We often are asked to review the tax and employee benefits provisions of employment agreements between public agencies and their key executives. Because we recently have come across the same problem in several of these contracts, I decided to share with you what I will refer to as the “salary continuation trap.”
Experienced and capable chief executives can be hard to find, particularly when it comes to leadership positions of a limited duration – such as oversight of a large public works project or filling a key management position on an interim basis. Usually, these contracts provide for a specified term of employment, which invariably gets modified and extended. They also often contain provisions that allow the executive or the agency to cut short or terminate the agreement in certain cases. Under the circumstances, it is understandable that the executive would want the agreement to contain protections against the premature or unanticipated termination of the contract by the hiring agency.
Sometimes these protective provisions take the form of “severance pay benefits” that provide for the payment of additional monies to the executive following a unilateral termination of the executive’s employment by the agency without cause. Sometimes they just call for the payment of additional monies. As is explained below, it is important for these payments to be characterized as “severance pay” and not as “deferred compensation.”
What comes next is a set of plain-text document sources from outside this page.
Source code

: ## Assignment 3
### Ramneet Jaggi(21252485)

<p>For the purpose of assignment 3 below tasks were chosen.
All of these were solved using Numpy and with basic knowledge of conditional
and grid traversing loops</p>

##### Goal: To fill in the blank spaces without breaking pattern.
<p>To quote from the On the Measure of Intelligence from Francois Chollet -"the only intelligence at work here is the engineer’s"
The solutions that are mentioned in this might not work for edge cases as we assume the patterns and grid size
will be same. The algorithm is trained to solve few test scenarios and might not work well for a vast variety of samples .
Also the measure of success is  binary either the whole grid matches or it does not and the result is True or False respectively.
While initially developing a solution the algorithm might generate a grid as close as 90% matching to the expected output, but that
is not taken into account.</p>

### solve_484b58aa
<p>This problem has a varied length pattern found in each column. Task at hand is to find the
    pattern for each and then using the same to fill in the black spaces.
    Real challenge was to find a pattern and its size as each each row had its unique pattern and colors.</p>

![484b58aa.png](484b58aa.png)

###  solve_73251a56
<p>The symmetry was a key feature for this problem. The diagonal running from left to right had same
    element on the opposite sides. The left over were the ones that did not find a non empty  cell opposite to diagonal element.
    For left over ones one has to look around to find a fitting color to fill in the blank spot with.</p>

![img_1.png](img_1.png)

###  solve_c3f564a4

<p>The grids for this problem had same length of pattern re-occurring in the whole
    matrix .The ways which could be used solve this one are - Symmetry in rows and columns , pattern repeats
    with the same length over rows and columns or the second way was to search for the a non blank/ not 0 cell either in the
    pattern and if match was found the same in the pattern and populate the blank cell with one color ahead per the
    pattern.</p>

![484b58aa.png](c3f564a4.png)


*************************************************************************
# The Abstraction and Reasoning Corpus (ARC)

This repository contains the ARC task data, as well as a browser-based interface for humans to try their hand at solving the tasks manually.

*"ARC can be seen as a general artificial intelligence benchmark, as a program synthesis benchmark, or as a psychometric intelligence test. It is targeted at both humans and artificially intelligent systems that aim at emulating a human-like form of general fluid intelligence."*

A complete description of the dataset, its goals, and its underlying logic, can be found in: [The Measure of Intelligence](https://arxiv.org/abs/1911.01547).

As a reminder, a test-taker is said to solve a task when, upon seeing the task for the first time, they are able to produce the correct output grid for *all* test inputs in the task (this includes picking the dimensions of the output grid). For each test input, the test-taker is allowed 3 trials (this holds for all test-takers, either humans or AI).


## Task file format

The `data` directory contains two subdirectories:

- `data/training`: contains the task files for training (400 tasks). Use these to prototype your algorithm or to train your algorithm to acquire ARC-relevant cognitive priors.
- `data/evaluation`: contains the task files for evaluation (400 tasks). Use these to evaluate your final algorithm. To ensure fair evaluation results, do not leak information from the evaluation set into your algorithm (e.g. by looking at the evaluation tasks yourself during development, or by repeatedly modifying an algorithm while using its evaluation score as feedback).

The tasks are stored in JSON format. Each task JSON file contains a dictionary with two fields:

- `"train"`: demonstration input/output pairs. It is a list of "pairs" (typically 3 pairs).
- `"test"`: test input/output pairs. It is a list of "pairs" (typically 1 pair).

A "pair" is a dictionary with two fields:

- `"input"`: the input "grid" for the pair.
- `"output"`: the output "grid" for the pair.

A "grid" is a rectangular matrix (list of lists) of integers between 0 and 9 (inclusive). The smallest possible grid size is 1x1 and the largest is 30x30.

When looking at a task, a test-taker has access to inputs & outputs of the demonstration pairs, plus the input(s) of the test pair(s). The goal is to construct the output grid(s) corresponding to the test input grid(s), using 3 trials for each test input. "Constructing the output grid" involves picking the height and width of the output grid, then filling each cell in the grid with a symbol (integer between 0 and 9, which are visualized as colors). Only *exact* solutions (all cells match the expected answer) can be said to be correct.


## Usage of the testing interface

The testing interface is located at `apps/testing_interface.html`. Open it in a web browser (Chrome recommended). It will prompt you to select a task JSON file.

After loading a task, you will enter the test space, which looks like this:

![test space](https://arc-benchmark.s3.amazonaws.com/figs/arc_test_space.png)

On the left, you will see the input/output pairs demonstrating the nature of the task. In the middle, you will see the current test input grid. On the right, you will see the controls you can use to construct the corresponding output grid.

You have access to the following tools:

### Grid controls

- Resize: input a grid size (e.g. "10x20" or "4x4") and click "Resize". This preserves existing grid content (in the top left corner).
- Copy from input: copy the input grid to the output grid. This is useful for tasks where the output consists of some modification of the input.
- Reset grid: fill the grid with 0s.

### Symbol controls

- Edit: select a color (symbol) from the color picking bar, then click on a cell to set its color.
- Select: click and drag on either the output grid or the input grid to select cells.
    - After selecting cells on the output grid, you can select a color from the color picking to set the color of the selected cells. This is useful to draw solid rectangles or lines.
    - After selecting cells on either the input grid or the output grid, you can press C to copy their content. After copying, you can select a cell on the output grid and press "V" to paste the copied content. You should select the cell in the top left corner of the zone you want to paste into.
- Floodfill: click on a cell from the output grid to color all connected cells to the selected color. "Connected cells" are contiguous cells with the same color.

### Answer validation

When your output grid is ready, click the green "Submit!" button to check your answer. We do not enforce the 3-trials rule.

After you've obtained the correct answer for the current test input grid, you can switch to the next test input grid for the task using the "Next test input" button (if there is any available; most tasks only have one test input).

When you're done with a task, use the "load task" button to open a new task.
If future payments of compensation, provided by a State, local government or tax-exempt entity, fall into the category of deferred compensation, they will be subject to taxation under Internal Revenue Code (IRC) section 457(f). This means that any amounts of compensation that are “deferred” under the agreement – that is, payable in the future – will be taxable as and when they are no longer subject to a substantial risk of forfeiture. In other words, if an executive’s contract provides for the payment of deferred compensation (not severance pay) at a specified time in the future and the executive’s rights to such payments are fully vested, the executive will be taxable at the time his vested rights to such compensation were created (i.e., when the contract was formed) even though he or she may not be entitled to actual payment of the monies until sometime in the future. How’s that for a trap?
In case the nature of the trap was not made clear, I’m talking about the fairly common practice of providing for between six and 24 months of so-called “salary continuation” following the expiration or termination of the executive’s contract. The contracts that we have seen simply provide that upon the expiration or termination of the contract by either party (and for whatever reason), the executive will continue to receive “salary continuation” for the specified period. Unless these payments are properly structured as a “bona fide severance pay plan” under IRC section 457(e)(11) – that is, payable only upon the unanticipated termination of employment – the executive and the agency likely have an income tax (or income tax reporting) problem.